1BRC in Python

This is my attempt at the 1 Billion Rows Challenge in Python.

Original Challenge
My Code

Inspiration and Attribution

Some ideas for this came from a few sources, listed below:

While I could simply follow these and have a working, fast implementation, that would not help me learn. So, while I am taking ideas from these sources, I am not following them exactly. However, I expect that my implementation will be fairly similar by the time I am done.

Measurement

I’ll use hyperfine to benchmark my script, running three tests with one warm-up run and the time is an average of 3 runs.

Data Generation

I am using a create_measurements.py file that I built myself since I do not want to install a Java environment on my system. You can find it in the repo, and I even performed a bit of speed analysis on it.

Goal / Target

I have created a baseline to work from. It is quite poor, averaging around 25 minutes on my machine. I ran Doug Mercer’s “doug booty v4” version on my machine, and it completed in around 2 minutes. My goal is to get to a similar range.

Some things to note:

  • My machine is significantly slower than others in the competition.
  • I do not have enough RAM to start a RAM disk like many other competitors.

These two factors contribute to my script running much slower than the time Doug gets in his video.

Diagnostic Tools

Some tools I used:

  • Multiple sizes of measurement files
  • hyperfine
  • time (GNU tool)
  • viztracer (python profiler)

Optimization Ideas

Some ideas for optimizing this code:

  • Parallel Processing
  • String parsing improvements
  • Using PyPy
  • Faster file reading
  • Using a flamegraph to identify bottlenecks

PyPy Performance

PyPy3 has shown to improve performance in many projects, so I’ll run most of my tests using PyPy moving forward. Below are the differences in baseline time using PyPy3 versus CPython3.
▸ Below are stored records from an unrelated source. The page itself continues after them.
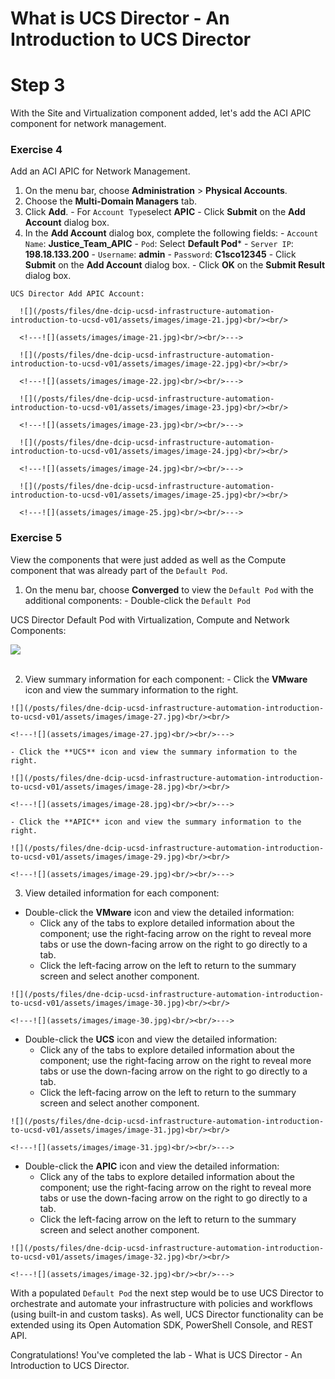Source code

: # What is UCS Director - An Introduction to UCS Director

# Step 3
With the Site and Virtualization component added, let's add the ACI APIC component for network management.

### Exercise 4
Add an ACI APIC for Network Management.

  1. On the menu bar, choose **Administration** > **Physical Accounts**.
  2. Choose the **Multi-Domain Managers** tab.
  3. Click **Add**.
    - For `Account Type`select **APIC**
    - Click **Submit** on the **Add Account** dialog box.
  4. In the **Add Account** dialog box, complete the following fields:
    - `Account Name`: **Justice_Team_APIC**
    - `Pod`: Select **Default Pod***
    - `Server IP`: **198.18.133.200**
    - `Username`: **admin**
    - `Password`: **C1sco12345**
    - Click **Submit** on the **Add Account** dialog box.
    - Click **OK** on the **Submit Result** dialog box.

    UCS Director Add APIC Account:

      ![](/posts/files/dne-dcip-ucsd-infrastructure-automation-introduction-to-ucsd-v01/assets/images/image-21.jpg)<br/><br/>

      <!---![](assets/images/image-21.jpg)<br/><br/>--->

      ![](/posts/files/dne-dcip-ucsd-infrastructure-automation-introduction-to-ucsd-v01/assets/images/image-22.jpg)<br/><br/>

      <!---![](assets/images/image-22.jpg)<br/><br/>--->

      ![](/posts/files/dne-dcip-ucsd-infrastructure-automation-introduction-to-ucsd-v01/assets/images/image-23.jpg)<br/><br/>

      <!---![](assets/images/image-23.jpg)<br/><br/>--->

      ![](/posts/files/dne-dcip-ucsd-infrastructure-automation-introduction-to-ucsd-v01/assets/images/image-24.jpg)<br/><br/>

      <!---![](assets/images/image-24.jpg)<br/><br/>--->

      ![](/posts/files/dne-dcip-ucsd-infrastructure-automation-introduction-to-ucsd-v01/assets/images/image-25.jpg)<br/><br/>

      <!---![](assets/images/image-25.jpg)<br/><br/>--->

### Exercise 5
View the components that were just added as well as the Compute component that was already part of the `Default Pod`.

  1. On the menu bar, choose **Converged** to view the `Default Pod` with the additional components:
    - Double-click the `Default Pod`

  UCS Director Default Pod with Virtualization, Compute and Network Components:

  ![](/posts/files/dne-dcip-ucsd-infrastructure-automation-introduction-to-ucsd-v01/assets/images/image-26.jpg)<br/><br/>

  <!---![](assets/images/image-26.jpg)<br/><br/>--->

  2. View summary information for each component:
    - Click the **VMware** icon and view the summary information to the right.

    ![](/posts/files/dne-dcip-ucsd-infrastructure-automation-introduction-to-ucsd-v01/assets/images/image-27.jpg)<br/><br/>

    <!---![](assets/images/image-27.jpg)<br/><br/>--->

    - Click the **UCS** icon and view the summary information to the right.

    ![](/posts/files/dne-dcip-ucsd-infrastructure-automation-introduction-to-ucsd-v01/assets/images/image-28.jpg)<br/><br/>

    <!---![](assets/images/image-28.jpg)<br/><br/>--->

    - Click the **APIC** icon and view the summary information to the right.

    ![](/posts/files/dne-dcip-ucsd-infrastructure-automation-introduction-to-ucsd-v01/assets/images/image-29.jpg)<br/><br/>

    <!---![](assets/images/image-29.jpg)<br/><br/>--->

  3. View detailed information for each component:  
  
   - Double-click the **VMware** icon and view the detailed information:
     - Click any of the tabs to explore detailed information about the component; use the right-facing arrow on the right to reveal more tabs or use the down-facing arrow on the right to go directly to a tab.
     - Click the left-facing arrow on the left to return to the summary screen and select another component.

    ![](/posts/files/dne-dcip-ucsd-infrastructure-automation-introduction-to-ucsd-v01/assets/images/image-30.jpg)<br/><br/>

    <!---![](assets/images/image-30.jpg)<br/><br/>--->

   - Double-click the **UCS** icon and view the detailed information:
     - Click any of the tabs to explore detailed information about the component; use the right-facing arrow on the right to reveal more tabs or use the down-facing arrow on the right to go directly to a tab.
     - Click the left-facing arrow on the left to return to the summary screen and select another component.

    ![](/posts/files/dne-dcip-ucsd-infrastructure-automation-introduction-to-ucsd-v01/assets/images/image-31.jpg)<br/><br/>

    <!---![](assets/images/image-31.jpg)<br/><br/>--->

   - Double-click the **APIC** icon and view the detailed information:
     - Click any of the tabs to explore detailed information about the component; use the right-facing arrow on the right to reveal more tabs or use the down-facing arrow on the right to go directly to a tab.
     - Click the left-facing arrow on the left to return to the summary screen and select another component.

    ![](/posts/files/dne-dcip-ucsd-infrastructure-automation-introduction-to-ucsd-v01/assets/images/image-32.jpg)<br/><br/>

    <!---![](assets/images/image-32.jpg)<br/><br/>--->

With a populated `Default Pod` the next step would be to use UCS Director to orchestrate and automate your infrastructure with policies and workflows (using built-in and custom tasks). As well, UCS Director functionality can be extended using its Open Automation SDK, PowerShell Console, and REST API.

Congratulations! You've completed the lab - What is UCS Director - An Introduction to UCS Director.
Command Mean [s] Min [s] Max [s] Relative
pypy3 ./calculate_average_baseline.py ./measurements/1B_Measurements.csv 979.168 ± 3.948 976.766 983.724 1.00
python3 ./calculate_average_baseline.py ./measurements/1B_Measurements.csv 1733.957 ± 11.034 1721.578 1742.757 1.77 ± 0.01

File Reading

I initially tested different file read modes by creating three scripts that only read the file line by line without any processing.

Command Mean [s] Min [s] Max [s] Relative
pypy3 ./ca_r.py ./measurements/100M_Measurements.csv 16.624 ± 0.565 15.996 17.091 1.88 ± 0.06
pypy3 ./ca_rb.py ./measurements/100M_Measurements.csv 8.841 ± 0.024 8.817 8.864 1.00
pypy3 ./ca_r+b.py ./measurements/100M_Measurements.csv 15.350 ± 0.422 14.982 15.810 1.74 ± 0.05

Binary mode (rb) had a significant speedup, but the extra work needed to parse binary data may negate this improvement. I tested this with full script modifications.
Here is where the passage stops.